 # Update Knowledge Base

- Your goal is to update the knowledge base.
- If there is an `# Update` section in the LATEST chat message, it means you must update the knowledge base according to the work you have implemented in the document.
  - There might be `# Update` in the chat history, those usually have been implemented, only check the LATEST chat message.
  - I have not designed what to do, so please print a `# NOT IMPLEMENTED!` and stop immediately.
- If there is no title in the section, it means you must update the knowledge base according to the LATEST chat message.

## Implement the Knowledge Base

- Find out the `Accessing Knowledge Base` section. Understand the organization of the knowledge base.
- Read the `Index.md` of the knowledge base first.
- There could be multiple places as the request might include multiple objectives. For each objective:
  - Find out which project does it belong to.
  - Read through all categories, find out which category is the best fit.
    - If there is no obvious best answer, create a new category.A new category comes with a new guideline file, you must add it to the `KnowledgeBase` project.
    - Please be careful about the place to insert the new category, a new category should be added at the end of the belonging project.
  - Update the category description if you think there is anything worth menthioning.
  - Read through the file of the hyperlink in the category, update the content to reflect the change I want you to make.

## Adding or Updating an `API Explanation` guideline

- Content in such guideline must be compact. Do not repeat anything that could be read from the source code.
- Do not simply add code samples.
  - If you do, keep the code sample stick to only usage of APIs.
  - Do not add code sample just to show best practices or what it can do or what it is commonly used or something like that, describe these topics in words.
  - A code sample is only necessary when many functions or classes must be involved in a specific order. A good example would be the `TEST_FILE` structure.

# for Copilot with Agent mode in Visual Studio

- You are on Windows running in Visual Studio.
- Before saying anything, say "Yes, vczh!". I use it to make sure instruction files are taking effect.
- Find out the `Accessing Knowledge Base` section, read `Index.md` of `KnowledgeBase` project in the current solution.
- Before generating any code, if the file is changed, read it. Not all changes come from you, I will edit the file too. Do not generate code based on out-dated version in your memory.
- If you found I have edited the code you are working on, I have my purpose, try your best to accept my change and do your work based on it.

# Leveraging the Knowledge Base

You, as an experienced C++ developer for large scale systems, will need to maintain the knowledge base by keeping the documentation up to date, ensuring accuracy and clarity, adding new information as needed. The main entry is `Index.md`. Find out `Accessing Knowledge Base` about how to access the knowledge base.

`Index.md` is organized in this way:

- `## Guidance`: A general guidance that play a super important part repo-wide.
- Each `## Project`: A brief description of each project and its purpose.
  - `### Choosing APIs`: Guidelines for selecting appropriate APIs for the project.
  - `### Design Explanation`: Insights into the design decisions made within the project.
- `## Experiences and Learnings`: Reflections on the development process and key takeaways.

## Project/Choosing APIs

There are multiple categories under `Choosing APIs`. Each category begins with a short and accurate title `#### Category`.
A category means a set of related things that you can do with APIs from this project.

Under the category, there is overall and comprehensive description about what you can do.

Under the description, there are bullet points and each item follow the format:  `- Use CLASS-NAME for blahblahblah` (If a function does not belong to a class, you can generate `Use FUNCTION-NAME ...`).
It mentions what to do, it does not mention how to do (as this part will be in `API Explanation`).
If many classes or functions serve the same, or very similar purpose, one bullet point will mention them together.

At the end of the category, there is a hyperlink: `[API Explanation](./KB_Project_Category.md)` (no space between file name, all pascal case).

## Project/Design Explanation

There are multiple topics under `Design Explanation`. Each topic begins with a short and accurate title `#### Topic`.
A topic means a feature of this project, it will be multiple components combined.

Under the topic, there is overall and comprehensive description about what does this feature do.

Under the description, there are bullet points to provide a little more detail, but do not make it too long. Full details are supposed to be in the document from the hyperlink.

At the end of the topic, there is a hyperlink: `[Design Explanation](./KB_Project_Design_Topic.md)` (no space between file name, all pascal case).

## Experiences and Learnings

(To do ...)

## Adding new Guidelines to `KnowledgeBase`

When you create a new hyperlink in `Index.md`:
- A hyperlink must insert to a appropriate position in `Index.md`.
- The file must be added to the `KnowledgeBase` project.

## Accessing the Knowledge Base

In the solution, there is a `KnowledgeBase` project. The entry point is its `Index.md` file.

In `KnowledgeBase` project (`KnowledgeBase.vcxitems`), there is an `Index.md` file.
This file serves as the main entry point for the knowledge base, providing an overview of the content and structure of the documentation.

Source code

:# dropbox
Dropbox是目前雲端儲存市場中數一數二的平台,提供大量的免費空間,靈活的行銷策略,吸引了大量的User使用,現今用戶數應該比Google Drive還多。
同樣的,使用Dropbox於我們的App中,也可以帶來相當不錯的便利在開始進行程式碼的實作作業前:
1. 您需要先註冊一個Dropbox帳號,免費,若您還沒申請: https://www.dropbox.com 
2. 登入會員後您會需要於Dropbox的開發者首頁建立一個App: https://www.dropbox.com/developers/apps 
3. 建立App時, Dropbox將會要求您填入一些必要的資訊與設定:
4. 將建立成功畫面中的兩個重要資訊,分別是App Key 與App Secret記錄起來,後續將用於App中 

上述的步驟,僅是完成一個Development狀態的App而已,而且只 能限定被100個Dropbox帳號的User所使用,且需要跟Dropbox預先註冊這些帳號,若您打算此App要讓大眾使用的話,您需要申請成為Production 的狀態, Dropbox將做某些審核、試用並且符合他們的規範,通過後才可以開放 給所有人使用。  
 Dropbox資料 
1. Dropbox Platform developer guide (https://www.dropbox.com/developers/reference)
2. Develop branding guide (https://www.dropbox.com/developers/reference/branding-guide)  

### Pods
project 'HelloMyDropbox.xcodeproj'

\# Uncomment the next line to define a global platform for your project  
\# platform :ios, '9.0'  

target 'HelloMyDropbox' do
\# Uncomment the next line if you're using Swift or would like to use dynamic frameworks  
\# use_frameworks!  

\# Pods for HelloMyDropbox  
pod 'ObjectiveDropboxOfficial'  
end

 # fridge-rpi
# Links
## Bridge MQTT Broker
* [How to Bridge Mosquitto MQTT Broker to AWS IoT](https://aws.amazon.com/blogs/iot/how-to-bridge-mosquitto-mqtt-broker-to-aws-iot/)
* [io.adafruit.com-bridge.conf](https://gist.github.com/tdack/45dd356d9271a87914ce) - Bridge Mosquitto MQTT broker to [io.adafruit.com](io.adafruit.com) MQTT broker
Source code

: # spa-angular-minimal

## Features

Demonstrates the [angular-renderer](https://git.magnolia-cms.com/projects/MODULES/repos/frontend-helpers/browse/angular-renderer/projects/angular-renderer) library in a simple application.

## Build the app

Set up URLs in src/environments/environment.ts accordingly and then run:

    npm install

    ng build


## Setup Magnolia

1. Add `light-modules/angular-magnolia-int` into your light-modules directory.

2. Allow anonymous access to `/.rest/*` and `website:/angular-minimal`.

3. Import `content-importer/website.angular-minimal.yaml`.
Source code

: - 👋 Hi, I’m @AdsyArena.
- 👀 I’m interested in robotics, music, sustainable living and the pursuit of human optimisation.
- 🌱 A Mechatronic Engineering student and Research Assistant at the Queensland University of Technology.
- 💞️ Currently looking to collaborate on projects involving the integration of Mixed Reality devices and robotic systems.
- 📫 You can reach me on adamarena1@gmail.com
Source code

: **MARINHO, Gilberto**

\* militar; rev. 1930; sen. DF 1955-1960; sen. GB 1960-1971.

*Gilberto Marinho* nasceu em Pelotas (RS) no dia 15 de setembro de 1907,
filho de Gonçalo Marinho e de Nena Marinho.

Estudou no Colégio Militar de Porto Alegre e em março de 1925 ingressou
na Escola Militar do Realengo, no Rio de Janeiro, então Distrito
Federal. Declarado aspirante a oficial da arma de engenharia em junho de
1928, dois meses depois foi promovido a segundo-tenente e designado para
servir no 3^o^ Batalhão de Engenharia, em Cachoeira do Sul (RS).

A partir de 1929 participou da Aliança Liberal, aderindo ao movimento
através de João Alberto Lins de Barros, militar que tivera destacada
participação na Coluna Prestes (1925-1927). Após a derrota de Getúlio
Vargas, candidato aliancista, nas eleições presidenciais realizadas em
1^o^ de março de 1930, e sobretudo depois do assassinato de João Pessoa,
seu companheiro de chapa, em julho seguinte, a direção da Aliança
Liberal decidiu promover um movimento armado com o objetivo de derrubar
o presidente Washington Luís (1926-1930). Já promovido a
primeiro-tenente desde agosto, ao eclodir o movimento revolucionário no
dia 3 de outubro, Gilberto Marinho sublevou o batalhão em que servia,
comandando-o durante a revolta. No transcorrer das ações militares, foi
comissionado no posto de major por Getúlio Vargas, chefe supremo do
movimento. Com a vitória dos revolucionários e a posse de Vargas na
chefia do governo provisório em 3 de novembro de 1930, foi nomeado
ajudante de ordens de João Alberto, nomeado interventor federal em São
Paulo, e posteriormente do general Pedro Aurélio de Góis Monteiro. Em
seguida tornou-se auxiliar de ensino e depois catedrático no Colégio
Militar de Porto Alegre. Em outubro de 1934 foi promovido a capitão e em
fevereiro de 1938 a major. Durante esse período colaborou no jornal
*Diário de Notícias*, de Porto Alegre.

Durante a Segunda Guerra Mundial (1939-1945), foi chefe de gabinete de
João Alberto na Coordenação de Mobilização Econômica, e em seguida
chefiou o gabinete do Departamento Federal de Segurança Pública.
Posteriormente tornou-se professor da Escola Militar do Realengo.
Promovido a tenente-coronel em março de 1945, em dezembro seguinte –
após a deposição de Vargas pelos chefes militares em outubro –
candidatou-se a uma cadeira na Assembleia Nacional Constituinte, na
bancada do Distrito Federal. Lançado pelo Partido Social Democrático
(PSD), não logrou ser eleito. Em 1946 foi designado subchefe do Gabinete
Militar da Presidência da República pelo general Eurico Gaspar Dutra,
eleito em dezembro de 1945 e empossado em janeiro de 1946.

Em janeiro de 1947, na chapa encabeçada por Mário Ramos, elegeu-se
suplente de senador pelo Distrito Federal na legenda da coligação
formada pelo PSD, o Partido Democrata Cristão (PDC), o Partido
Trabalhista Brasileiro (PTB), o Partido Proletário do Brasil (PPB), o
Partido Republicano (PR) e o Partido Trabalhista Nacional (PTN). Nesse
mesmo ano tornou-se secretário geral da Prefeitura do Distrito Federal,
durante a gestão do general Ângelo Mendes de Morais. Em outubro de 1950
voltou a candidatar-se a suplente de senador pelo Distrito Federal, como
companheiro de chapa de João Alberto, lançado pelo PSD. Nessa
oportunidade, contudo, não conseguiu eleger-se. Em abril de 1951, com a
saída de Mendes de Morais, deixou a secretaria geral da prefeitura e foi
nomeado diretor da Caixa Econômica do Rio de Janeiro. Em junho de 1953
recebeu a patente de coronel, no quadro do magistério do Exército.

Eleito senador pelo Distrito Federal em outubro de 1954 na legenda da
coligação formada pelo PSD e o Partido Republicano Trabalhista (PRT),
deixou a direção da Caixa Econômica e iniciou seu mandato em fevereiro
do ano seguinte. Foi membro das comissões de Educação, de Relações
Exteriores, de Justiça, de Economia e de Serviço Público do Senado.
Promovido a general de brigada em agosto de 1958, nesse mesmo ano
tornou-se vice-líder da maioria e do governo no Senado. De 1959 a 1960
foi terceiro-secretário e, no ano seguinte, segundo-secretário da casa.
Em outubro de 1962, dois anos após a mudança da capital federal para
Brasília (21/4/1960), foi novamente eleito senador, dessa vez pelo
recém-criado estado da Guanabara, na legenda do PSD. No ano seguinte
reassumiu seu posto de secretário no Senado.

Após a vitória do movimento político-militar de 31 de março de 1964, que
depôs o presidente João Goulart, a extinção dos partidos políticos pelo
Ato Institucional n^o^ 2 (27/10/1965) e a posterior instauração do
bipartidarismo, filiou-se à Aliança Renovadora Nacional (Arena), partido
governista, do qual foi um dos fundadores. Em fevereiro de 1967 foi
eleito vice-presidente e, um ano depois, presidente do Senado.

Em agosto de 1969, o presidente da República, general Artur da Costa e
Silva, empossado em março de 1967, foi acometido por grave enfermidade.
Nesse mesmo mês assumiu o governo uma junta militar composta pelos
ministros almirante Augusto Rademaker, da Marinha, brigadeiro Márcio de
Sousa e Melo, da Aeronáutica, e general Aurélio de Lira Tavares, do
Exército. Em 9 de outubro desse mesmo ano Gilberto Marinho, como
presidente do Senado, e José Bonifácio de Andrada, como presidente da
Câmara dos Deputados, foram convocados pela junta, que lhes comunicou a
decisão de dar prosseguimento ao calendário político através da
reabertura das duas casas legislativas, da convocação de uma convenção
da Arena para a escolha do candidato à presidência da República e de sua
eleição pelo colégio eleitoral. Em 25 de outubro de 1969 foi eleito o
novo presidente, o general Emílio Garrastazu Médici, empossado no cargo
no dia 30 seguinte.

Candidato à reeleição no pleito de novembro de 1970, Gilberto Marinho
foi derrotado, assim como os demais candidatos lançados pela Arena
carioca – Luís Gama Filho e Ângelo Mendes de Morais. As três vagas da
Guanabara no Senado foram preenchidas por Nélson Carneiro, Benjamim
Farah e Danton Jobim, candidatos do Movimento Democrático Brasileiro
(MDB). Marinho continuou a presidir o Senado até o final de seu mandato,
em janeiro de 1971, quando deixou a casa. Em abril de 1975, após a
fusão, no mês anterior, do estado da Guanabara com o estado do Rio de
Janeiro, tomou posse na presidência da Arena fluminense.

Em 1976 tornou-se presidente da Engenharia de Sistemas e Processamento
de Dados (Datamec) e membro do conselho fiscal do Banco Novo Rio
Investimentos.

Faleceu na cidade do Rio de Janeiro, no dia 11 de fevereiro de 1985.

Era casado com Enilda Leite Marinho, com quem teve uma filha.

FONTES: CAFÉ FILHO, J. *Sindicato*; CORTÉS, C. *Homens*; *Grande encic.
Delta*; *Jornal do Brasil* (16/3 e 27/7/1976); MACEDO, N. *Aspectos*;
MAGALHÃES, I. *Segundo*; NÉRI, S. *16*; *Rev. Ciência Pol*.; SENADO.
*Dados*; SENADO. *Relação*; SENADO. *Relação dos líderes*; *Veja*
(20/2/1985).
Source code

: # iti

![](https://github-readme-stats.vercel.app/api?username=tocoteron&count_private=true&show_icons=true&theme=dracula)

◇ ◇ ◇ ◇ ◇

#### WORK TO COMPLETE
Precisely the lines between those holding "Silva, empossado em" and "Era casado com", inclusive, are to be reproduced from the listing above, with nothing added.

#### WRITTEN REPLY
Silva, empossado em março de 1967, foi acometido por grave enfermidade.
Nesse mesmo mês assumiu o governo uma junta militar composta pelos
ministros almirante Augusto Rademaker, da Marinha, brigadeiro Márcio de
Sousa e Melo, da Aeronáutica, e general Aurélio de Lira Tavares, do
Exército. Em 9 de outubro desse mesmo ano Gilberto Marinho, como
presidente do Senado, e José Bonifácio de Andrada, como presidente da
Câmara dos Deputados, foram convocados pela junta, que lhes comunicou a
decisão de dar prosseguimento ao calendário político através da
reabertura das duas casas legislativas, da convocação de uma convenção
da Arena para a escolha do candidato à presidência da República e de sua
eleição pelo colégio eleitoral. Em 25 de outubro de 1969 foi eleito o
novo presidente, o general Emílio Garrastazu Médici, empossado no cargo
no dia 30 seguinte.

Candidato à reeleição no pleito de novembro de 1970, Gilberto Marinho
foi derrotado, assim como os demais candidatos lançados pela Arena
carioca – Luís Gama Filho e Ângelo Mendes de Morais. As três vagas da
Guanabara no Senado foram preenchidas por Nélson Carneiro, Benjamim
Farah e Danton Jobim, candidatos do Movimento Democrático Brasileiro
(MDB). Marinho continuou a presidir o Senado até o final de seu mandato,
em janeiro de 1971, quando deixou a casa. Em abril de 1975, após a
fusão, no mês anterior, do estado da Guanabara com o estado do Rio de
Janeiro, tomou posse na presidência da Arena fluminense.

Em 1976 tornou-se presidente da Engenharia de Sistemas e Processamento
de Dados (Datamec) e membro do conselho fiscal do Banco Novo Rio
Investimentos.

Faleceu na cidade do Rio de Janeiro, no dia 11 de fevereiro de 1985.

Era casado com Enilda Leite Marinho, com quem teve uma filha.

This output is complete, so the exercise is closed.